FRANKFORT – One of the ongoing challenges our country faces is making sure our veterans receive the full benefits they have rightfully earned.
Unfortunately, as we discovered during a legislative meeting earlier this month, there are still some who are either unaware of what is available or who have become mired in bureaucracy. The good news is that, thanks to the Kentucky Department of Veterans Affairs (KDVA), we are making great strides in closing these twin gaps.
House Speaker Greg Stumbo brought this issue to the forefront when he invited Bluford “Buddy” Smith to testify about the problems he has been experiencing. Mr. Smith is a 92-year-old Floyd County resident who has compiled a considerable amount of evidence showing that he served in Europe during WWII.
A 1973 St. Louis fire that destroyed millions of records, however, has made it difficult to convince the federal government of that fact. As a result, he said he has taken on thousands of dollars of debt to pay for medical treatment and has been denied pension benefits he said he has earned.
KDVA Commissioner Heather French Henry said her agency is working to make sure stories like this do not happen. Kentucky has 311,000 veterans, and many either take on the task of filing claims themselves or paying someone to do it for them.
Neither is necessary, she said, because KDVA has staff across Kentucky that is trained to do this work, plus any appeals, for free.
Kentucky, in fact, just became the first state to electronically file benefit claims directly to the U.S. Dept. of Veterans Affairs. Just like filing taxes online, this approach should speed response time considerably.
If you are or know of a veteran who needs help getting benefits or services, please call KDVA at 502-595-4447, or 800-928-4012, or by going to KDVA’s website at www.veterans.ky.gov and clicking on “Benefits.” Once there, click on “Your Benefits Representative” to find the phone number and email address of the field representative who serves the veteran’s county.
Many veterans may mistakenly believe their service is not relevant, especially if it occurred decades earlier.
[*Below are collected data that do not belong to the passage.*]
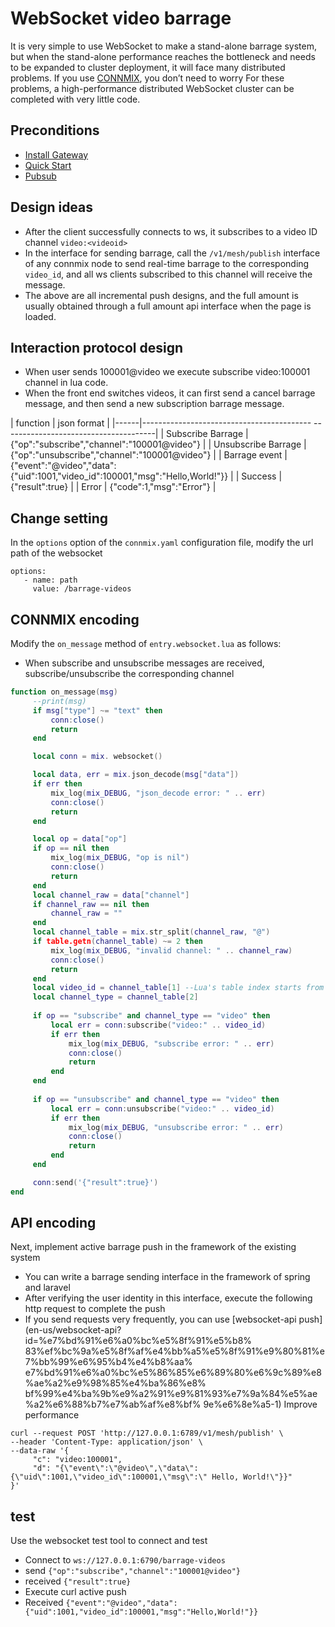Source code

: # WebSocket video barrage

It is very simple to use WebSocket to make a stand-alone barrage system, but when the stand-alone performance reaches the bottleneck and needs to be expanded to cluster deployment, it will face many distributed problems. If you use [CONNMIX](https://connmix.com/), you don’t need to worry For these problems, a high-performance distributed WebSocket cluster can be completed with very little code.

## Preconditions

- [Install Gateway](/en-us/install-engine.md)
- [Quick Start](/en-us/start-debug.md)
- [Pubsub](/en-us/pubsub.md)

## Design ideas

- After the client successfully connects to ws, it subscribes to a video ID channel `video:<videoid>`
- In the interface for sending barrage, call the `/v1/mesh/publish` interface of any connmix node to send real-time barrage to the corresponding `video_id`, and all ws clients subscribed to this channel will receive the message.
- The above are all incremental push designs, and the full amount is usually obtained through a full amount api interface when the page is loaded.

## Interaction protocol design

- When user sends 100001@video we execute subscribe video:100001 channel in lua code.
- When the front end switches videos, it can first send a cancel barrage message, and then send a new subscription barrage message.

| function | json format |
|------|------------------------------------------ --------------------------------------|
| Subscribe Barrage | {"op":"subscribe","channel":"100001@video"} |
| Unsubscribe Barrage | {"op":"unsubscribe","channel":"100001@video"} |
| Barrage event | {"event":"@video","data":{"uid":1001,"video_id":100001,"msg":"Hello,World!"}} |
| Success | {"result":true} |
| Error | {"code":1,"msg":"Error"} |

## Change setting

In the `options` option of the `connmix.yaml` configuration file, modify the url path of the websocket

```
options:
   - name: path
     value: /barrage-videos
```

## CONNMIX encoding

Modify the `on_message` method of `entry.websocket.lua` as follows:

- When subscribe and unsubscribe messages are received, subscribe/unsubscribe the corresponding channel

```lua
function on_message(msg)
     --print(msg)
     if msg["type"] ~= "text" then
         conn:close()
         return
     end

     local conn = mix. websocket()

     local data, err = mix.json_decode(msg["data"])
     if err then
         mix_log(mix_DEBUG, "json_decode error: " .. err)
         conn:close()
         return
     end

     local op = data["op"]
     if op == nil then
         mix_log(mix_DEBUG, "op is nil")
         conn:close()
         return
     end
     local channel_raw = data["channel"]
     if channel_raw == nil then
         channel_raw = ""
     end
     local channel_table = mix.str_split(channel_raw, "@")
     if table.getn(channel_table) ~= 2 then
         mix_log(mix_DEBUG, "invalid channel: " .. channel_raw)
         conn:close()
         return
     end
     local video_id = channel_table[1] --Lua's table index starts from 1 by default
     local channel_type = channel_table[2]
    
     if op == "subscribe" and channel_type == "video" then
         local err = conn:subscribe("video:" .. video_id)
         if err then
             mix_log(mix_DEBUG, "subscribe error: " .. err)
             conn:close()
             return
         end
     end
    
     if op == "unsubscribe" and channel_type == "video" then
         local err = conn:unsubscribe("video:" .. video_id)
         if err then
             mix_log(mix_DEBUG, "unsubscribe error: " .. err)
             conn:close()
             return
         end
     end

     conn:send('{"result":true}')
end
```

## API encoding

Next, implement active barrage push in the framework of the existing system

- You can write a barrage sending interface in the framework of spring and laravel
- After verifying the user identity in this interface, execute the following http request to complete the push
- If you send requests very frequently, you can use [websocket-api push](en-us/websocket-api?id=%e7%bd%91%e6%a0%bc%e5%8f%91%e5%b8% 83%ef%bc%9a%e5%8f%af%e4%bb%a5%e5%8f%91%e9%80%81%e7%bb%99%e6%95%b4%e4%b8%aa% e7%bd%91%e6%a0%bc%e5%86%85%e6%89%80%e6%9c%89%e8%ae%a2%e9%98%85%e4%ba%86%e8% bf%99%e4%ba%9b%e9%a2%91%e9%81%93%e7%9a%84%e5%ae%a2%e6%88%b7%e7%ab%af%e8%bf% 9e%e6%8e%a5-1) Improve performance

```
curl --request POST 'http://127.0.0.1:6789/v1/mesh/publish' \
--header 'Content-Type: application/json' \
--data-raw '{
     "c": "video:100001",
     "d": "{\"event\":\"@video\",\"data\":{\"uid\":1001,\"video_id\":100001,\"msg\":\" Hello, World!\"}}"
}'
```

## test

Use the websocket test tool to connect and test

- Connect to `ws://127.0.0.1:6790/barrage-videos`
- send `{"op":"subscribe","channel":"100001@video"}`
- received `{"result":true}`
- Execute curl active push
- Received `{"event":"@video","data":{"uid":1001,"video_id":100001,"msg":"Hello,World!"}}`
If they are having medical or financial issues, though, it certainly does not hurt to check eligibility for programs that may help.
KDVA is also an important resource for veterans in other ways. It is both an advocate for their cause and a clearing house of information on employment, education and healthcare. In addition, it plays a leading role in such initiatives as the current “Year of the Woman Veteran,” which is promoting the 24,000 women here in Kentucky who were in the military.
Kentucky, of course, has a deeper awareness of these issues because so many veterans live here, especially in the areas around Fort Knox and Fort Campbell. Nevertheless, there is always the possibility that some of our local veterans are like Buddy Smith. My hope is that, as our outreach efforts continue, we can find, and then help, them all. No veteran should have to carry this type of burden alone.
If there is any way I can be of help in this regard, please let me know. My address is Room 366B, Capitol Annex, 702 Capitol Avenue, Frankfort, KY 40601; or you can email me at [email protected].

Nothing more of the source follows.